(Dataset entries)
========

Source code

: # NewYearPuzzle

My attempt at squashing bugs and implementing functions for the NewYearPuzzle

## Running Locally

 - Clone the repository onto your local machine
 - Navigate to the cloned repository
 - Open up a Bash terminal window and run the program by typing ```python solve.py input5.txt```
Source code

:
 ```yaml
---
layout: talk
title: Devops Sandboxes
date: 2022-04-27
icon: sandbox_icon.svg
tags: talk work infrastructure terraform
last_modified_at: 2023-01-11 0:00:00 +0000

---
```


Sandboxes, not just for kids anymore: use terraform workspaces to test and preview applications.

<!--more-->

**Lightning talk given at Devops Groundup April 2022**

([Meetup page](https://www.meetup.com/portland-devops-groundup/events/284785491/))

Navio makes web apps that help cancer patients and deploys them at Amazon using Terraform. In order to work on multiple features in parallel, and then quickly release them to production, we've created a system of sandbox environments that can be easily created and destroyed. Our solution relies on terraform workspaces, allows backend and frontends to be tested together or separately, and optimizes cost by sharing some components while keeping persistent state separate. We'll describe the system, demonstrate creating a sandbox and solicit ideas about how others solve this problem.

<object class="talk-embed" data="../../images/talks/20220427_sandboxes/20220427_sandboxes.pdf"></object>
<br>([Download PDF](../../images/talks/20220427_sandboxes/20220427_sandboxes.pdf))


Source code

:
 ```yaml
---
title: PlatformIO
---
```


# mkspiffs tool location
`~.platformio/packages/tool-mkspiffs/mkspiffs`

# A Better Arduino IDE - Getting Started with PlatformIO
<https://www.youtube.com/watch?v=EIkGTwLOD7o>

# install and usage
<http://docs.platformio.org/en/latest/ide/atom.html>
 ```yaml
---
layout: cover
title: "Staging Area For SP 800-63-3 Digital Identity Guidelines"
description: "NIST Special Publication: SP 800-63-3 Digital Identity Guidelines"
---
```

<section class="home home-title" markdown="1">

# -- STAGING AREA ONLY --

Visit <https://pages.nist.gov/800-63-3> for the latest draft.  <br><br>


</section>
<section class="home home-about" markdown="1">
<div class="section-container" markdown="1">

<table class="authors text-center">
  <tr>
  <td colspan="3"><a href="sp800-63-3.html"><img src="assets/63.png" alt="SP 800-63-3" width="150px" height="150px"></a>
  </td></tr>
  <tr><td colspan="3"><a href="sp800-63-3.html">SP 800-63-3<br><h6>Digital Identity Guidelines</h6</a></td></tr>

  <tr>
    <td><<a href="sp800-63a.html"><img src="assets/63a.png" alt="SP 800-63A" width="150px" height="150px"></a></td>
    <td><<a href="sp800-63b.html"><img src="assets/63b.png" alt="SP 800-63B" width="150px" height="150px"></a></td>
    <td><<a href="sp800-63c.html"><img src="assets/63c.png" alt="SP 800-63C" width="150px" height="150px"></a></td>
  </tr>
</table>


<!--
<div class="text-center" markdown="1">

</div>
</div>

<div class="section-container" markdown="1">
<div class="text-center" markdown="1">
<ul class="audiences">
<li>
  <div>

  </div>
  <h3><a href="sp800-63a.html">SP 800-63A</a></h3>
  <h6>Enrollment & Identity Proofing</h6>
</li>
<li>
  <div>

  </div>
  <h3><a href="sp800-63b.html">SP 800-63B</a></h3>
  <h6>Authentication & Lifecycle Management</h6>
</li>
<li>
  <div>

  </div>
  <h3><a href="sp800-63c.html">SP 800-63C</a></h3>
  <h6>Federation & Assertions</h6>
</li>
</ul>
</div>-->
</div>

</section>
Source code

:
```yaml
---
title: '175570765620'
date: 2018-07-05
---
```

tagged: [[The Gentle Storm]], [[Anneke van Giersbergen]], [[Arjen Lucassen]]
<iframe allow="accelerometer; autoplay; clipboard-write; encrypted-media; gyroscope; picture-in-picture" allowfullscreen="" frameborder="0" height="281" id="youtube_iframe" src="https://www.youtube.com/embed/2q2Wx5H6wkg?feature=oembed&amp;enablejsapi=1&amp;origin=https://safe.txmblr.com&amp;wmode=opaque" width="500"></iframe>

========

» **Exercise instructions**
Transcribe each entry exactly as it appears.

» **Answer for the task**
Source code

: # NewYearPuzzle

My attempt at squashing bugs and implementing functions for the NewYearPuzzle

## Running Locally

 - Clone the repository onto your local machine
 - Navigate to the cloned repository
 - Open up a Bash terminal window and run the program by typing ```python solve.py input5.txt```
Source code

:
 ```yaml
---
layout: talk
title: Devops Sandboxes
date: 2022-04-27
icon: sandbox_icon.svg
tags: talk work infrastructure terraform
last_modified_at: 2023-01-11 0:00:00 +0000

---
```


Sandboxes, not just for kids anymore: use terraform workspaces to test and preview applications.

<!--more-->

**Lightning talk given at Devops Groundup April 2022**

([Meetup page](https://www.meetup.com/portland-devops-groundup/events/284785491/))

Navio makes web apps that help cancer patients and deploys them at Amazon using Terraform. In order to work on multiple features in parallel, and then quickly release them to production, we've created a system of sandbox environments that can be easily created and destroyed. Our solution relies on terraform workspaces, allows backend and frontends to be tested together or separately, and optimizes cost by sharing some components while keeping persistent state separate. We'll describe the system, demonstrate creating a sandbox and solicit ideas about how others solve this problem.

<object class="talk-embed" data="../../images/talks/20220427_sandboxes/20220427_sandboxes.pdf"></object>
<br>([Download PDF](../../images/talks/20220427_sandboxes/20220427_sandboxes.pdf))


Source code

:
 ```yaml
---
title: PlatformIO
---
```


# mkspiffs tool location
`~.platformio/packages/tool-mkspiffs/mkspiffs`

# A Better Arduino IDE - Getting Started with PlatformIO
<https://www.youtube.com/watch?v=EIkGTwLOD7o>

# install and usage
<http://docs.platformio.org/en/latest/ide/atom.html>
 ```yaml
---
layout: cover
title: "Staging Area For SP 800-63-3 Digital Identity Guidelines"
description: "NIST Special Publication: SP 800-63-3 Digital Identity Guidelines"
---
```

<section class="home home-title" markdown="1">

# -- STAGING AREA ONLY --

Visit <https://pages.nist.gov/800-63-3> for the latest draft.  <br><br>


</section>
<section class="home home-about" markdown="1">
<div class="section-container" markdown="1">

<table class="authors text-center">
  <tr>
  <td colspan="3"><a href="sp800-63-3.html"><img src="assets/63.png" alt="SP 800-63-3" width="150px" height="150px"></a>
  </td></tr>
  <tr><td colspan="3"><a href="sp800-63-3.html">SP 800-63-3<br><h6>Digital Identity Guidelines</h6</a></td></tr>

  <tr>
    <td><<a href="sp800-63a.html"><img src="assets/63a.png" alt="SP 800-63A" width="150px" height="150px"></a></td>
    <td><<a href="sp800-63b.html"><img src="assets/63b.png" alt="SP 800-63B" width="150px" height="150px"></a></td>
    <td><<a href="sp800-63c.html"><img src="assets/63c.png" alt="SP 800-63C" width="150px" height="150px"></a></td>
  </tr>
</table>


<!--
<div class="text-center" markdown="1">

</div>
</div>

<div class="section-container" markdown="1">
<div class="text-center" markdown="1">
<ul class="audiences">
<li>
  <div>

  </div>
  <h3><a href="sp800-63a.html">SP 800-63A</a></h3>
  <h6>Enrollment & Identity Proofing</h6>
</li>
<li>
  <div>

  </div>
  <h3><a href="sp800-63b.html">SP 800-63B</a></h3>
  <h6>Authentication & Lifecycle Management</h6>
</li>
<li>
  <div>

  </div>
  <h3><a href="sp800-63c.html">SP 800-63C</a></h3>
  <h6>Federation & Assertions</h6>
</li>
</ul>
</div>-->
</div>

</section>
Source code

:
```yaml
---
title: '175570765620'
date: 2018-07-05
---
```

tagged: [[The Gentle Storm]], [[Anneke van Giersbergen]], [[Arjen Lucassen]]
<iframe allow="accelerometer; autoplay; clipboard-write; encrypted-media; gyroscope; picture-in-picture" allowfullscreen="" frameborder="0" height="281" id="youtube_iframe" src="https://www.youtube.com/embed/2q2Wx5H6wkg?feature=oembed&amp;enablejsapi=1&amp;origin=https://safe.txmblr.com&amp;wmode=opaque" width="500"></iframe>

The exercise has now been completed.